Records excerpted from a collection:
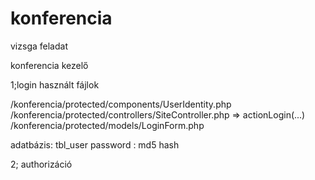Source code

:konferencia
===========


vizsga feladat

konferencia kezelő


1;login
használt fájlok

/konferencia/protected/components/UserIdentity.php
/konferencia/protected/controllers/SiteController.php => actionLogin(...)
/konferencia/protected/models/LoginForm.php

adatbázis: tbl_user
		password : md5 hash
		

2; authorizáció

### What is needed
In the entries above, find the line holding "konferencia kezelő" and the line holding "password : md5 hash", then retype exactly those two lines and every line between them, and nothing else.

### Response to the task
konferencia kezelő


1;login
használt fájlok

/konferencia/protected/components/UserIdentity.php
/konferencia/protected/controllers/SiteController.php => actionLogin(...)
/konferencia/protected/models/LoginForm.php

adatbázis: tbl_user
		password : md5 hash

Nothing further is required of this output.